Simple tool that aggregates the value of CATT coefficients in
staggered difference-in-difference setups with inference based on
a wild cluster bootstrap (see details) - similar to fixest::aggregate()
Source: R/boot_aggregate.R
boot_aggregate.Rd
This is a function helping to replicate the estimator from Sun and Abraham (2021, Journal of Econometrics). You first need to perform an estimation with cohort and relative periods dummies (typically using the function i), this leads to estimators of the cohort average treatment effect on the treated (CATT). Then you can use this function to retrieve the average treatment effect on each relative period,or for any other way you wish to aggregate the CATT.
Usage
boot_aggregate(
x,
agg,
full = FALSE,
use_weights = TRUE,
clustid = NULL,
B,
bootstrap_type = "fnw11",
bootcluster = "max",
fe = NULL,
sign_level = 0.05,
beta0 = NULL,
type = "rademacher",
impose_null = TRUE,
p_val_type = "two-tailed",
nthreads = getBoottest_nthreads(),
tol = 1e-06,
maxiter = 10,
ssc = boot_ssc(adj = TRUE, fixef.K = "none", cluster.adj = TRUE, cluster.df =
"conventional"),
engine = getBoottest_engine(),
floattype = "Float64",
maxmatsize = FALSE,
bootstrapc = FALSE,
getauxweights = FALSE,
sampling = "dqrng",
...
)
Arguments
- x
An object of type fixest estimated using
sunab()
- agg
A character scalar describing the variable names to be aggregated, it is pattern-based. All variables that match the pattern will be aggregated. It must be of the form
"(root)"
, the parentheses must be there and the resulting variable name will be"root"

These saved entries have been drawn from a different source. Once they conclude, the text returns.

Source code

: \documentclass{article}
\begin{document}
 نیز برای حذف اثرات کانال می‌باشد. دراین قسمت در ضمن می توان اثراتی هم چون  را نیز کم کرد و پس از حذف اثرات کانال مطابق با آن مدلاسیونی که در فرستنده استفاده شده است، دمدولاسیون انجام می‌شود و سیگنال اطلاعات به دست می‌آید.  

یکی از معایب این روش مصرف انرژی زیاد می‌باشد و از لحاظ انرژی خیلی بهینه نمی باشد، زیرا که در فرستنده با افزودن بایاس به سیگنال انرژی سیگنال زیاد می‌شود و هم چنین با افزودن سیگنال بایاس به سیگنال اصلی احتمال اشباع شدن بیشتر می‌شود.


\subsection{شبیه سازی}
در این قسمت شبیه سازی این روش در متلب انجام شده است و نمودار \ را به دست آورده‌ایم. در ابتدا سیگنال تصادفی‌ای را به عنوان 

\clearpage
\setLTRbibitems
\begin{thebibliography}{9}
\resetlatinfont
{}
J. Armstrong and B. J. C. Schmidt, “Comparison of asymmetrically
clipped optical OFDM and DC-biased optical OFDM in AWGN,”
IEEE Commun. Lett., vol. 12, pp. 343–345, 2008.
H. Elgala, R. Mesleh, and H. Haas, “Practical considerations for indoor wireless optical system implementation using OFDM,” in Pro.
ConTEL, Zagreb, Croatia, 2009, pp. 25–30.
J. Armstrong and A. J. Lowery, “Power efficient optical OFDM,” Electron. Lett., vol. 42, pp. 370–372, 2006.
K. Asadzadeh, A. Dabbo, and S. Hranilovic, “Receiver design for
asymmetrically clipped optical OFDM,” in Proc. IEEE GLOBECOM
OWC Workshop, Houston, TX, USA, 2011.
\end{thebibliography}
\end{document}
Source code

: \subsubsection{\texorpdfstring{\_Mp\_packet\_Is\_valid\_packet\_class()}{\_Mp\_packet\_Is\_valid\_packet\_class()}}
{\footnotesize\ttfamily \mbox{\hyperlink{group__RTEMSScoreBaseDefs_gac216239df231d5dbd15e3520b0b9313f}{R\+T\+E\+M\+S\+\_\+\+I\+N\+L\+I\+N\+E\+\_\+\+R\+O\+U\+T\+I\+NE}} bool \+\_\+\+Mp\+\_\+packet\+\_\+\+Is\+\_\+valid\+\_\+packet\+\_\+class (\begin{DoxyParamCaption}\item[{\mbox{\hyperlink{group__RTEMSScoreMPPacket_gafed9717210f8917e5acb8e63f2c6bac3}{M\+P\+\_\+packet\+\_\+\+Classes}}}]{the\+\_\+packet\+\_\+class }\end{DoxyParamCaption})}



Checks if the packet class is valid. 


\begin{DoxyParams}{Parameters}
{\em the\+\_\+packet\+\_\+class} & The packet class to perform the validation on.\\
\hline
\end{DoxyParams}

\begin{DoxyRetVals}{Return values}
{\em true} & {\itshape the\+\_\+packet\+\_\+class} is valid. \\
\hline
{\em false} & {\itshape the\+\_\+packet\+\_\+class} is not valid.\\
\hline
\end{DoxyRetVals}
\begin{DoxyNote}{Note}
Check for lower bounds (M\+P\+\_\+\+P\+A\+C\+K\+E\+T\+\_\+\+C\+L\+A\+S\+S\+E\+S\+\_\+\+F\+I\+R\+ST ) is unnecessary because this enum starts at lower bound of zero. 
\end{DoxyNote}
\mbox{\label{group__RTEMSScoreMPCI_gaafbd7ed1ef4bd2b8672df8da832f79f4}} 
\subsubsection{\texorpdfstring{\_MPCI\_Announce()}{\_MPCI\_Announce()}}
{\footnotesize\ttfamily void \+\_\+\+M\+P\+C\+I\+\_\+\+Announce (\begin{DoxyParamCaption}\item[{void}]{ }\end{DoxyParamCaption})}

. You can add another root with parentheses:"(root1)regex(root2)"
, in which case the resulting name is"root1::root2"
. To name the resulting variable differently you can pass a named vector:c("name" = "pattern")
orc("name" = "pattern(root2)")
. It's a bit intricate sorry, please see the examples.- full
Logical scalar, defaults to
FALSE
. IfTRUE
, then all coefficients are returned, not only the aggregated coefficients.- use_weights
Logical, default is
TRUE
. If the estimation was weighted, whether the aggregation should take into account the weights. Basically if the weights reflected frequency it should beTRUE
.- clustid
A character vector or rhs formula containing the names of the cluster variables. If NULL, a heteroskedasticity-robust (HC1) wild bootstrap is run.
- B
Integer. The number of bootstrap iterations. When the number of clusters is low, increasing B adds little additional runtime.
- bootstrap_type
Determines which wild cluster bootstrap type should be run. Options are "fnw11", which runs a "11" type wild cluster bootstrap via the algorithm outlined in "fast and wild" (Roodman et al (2019)).
- bootcluster
A character vector or rhs formula of length 1. Specifies the bootstrap clustering variable or variables. If more than one variable is specified, then bootstrapping is clustered by the intersections of clustering implied by the listed variables. To mimic the behavior of stata's boottest command, the default is to cluster by the intersection of all the variables specified via the
clustid
argument, even though that is not necessarily recommended (see the paper by Roodman et al cited below, section 4.2). Other options include "min", where bootstrapping is clustered by the cluster variable with the fewest clusters. Further, the subcluster bootstrap (MacKinnon & Webb, 2018) is supported - see thevignette("fwildclusterboot", package = "fwildclusterboot")
for details.- fe
A character vector or rhs formula of length one which contains the name of the fixed effect to be projected out in the bootstrap. Note: if regression weights are used, fe needs to be NULL.
- sign_level
A numeric between 0 and 1 which sets the significance level of the inference procedure. E.g. sign_level = 0.05 returns 0.95% confidence intervals. By default, sign_level = 0.05.
- beta0
Deprecated function argument. Replaced by function argument 'r'.
- type
character or function. The character string specifies the type of boostrap to use: One of "rademacher", "mammen", "norm" and "webb". Alternatively, type can be a function(n) for drawing wild bootstrap factors. "rademacher" by default. For the Rademacher distribution, if the number of replications B exceeds the number of possible draw ombinations, 2^(#number of clusters), then
boottest()
will use each possible combination once (enumeration).- impose_null
Logical. Controls if the null hypothesis is imposed on the bootstrap dgp or not. Null imposed
(WCR)
by default. If FALSE, the null is not imposed(WCU)
- p_val_type
Character vector of length 1. Type of p-value. By default "two-tailed". Other options include "equal-tailed", ">" and "<".
- nthreads
The number of threads. Can be: a) an integer lower than, or equal to, the maximum number of threads; b) 0: meaning all available threads will be used; c) a number strictly between 0 and 1 which represents the fraction of all threads to use. The default is to use 1 core.
- tol
Numeric vector of length 1. The desired accuracy (convergence tolerance) used in the root finding procedure to find the confidence interval. 1e-6 by default.
- maxiter
Integer. Maximum number of iterations used in the root finding procedure to find the confidence interval. 10 by default.
- ssc
An object of class
boot_ssc.type
obtained with the functionboot_ssc()
. Represents how the small sample adjustments are computed. The defaults areadj = TRUE, fixef.K = "none", cluster.adj = "TRUE", cluster.df = "conventional"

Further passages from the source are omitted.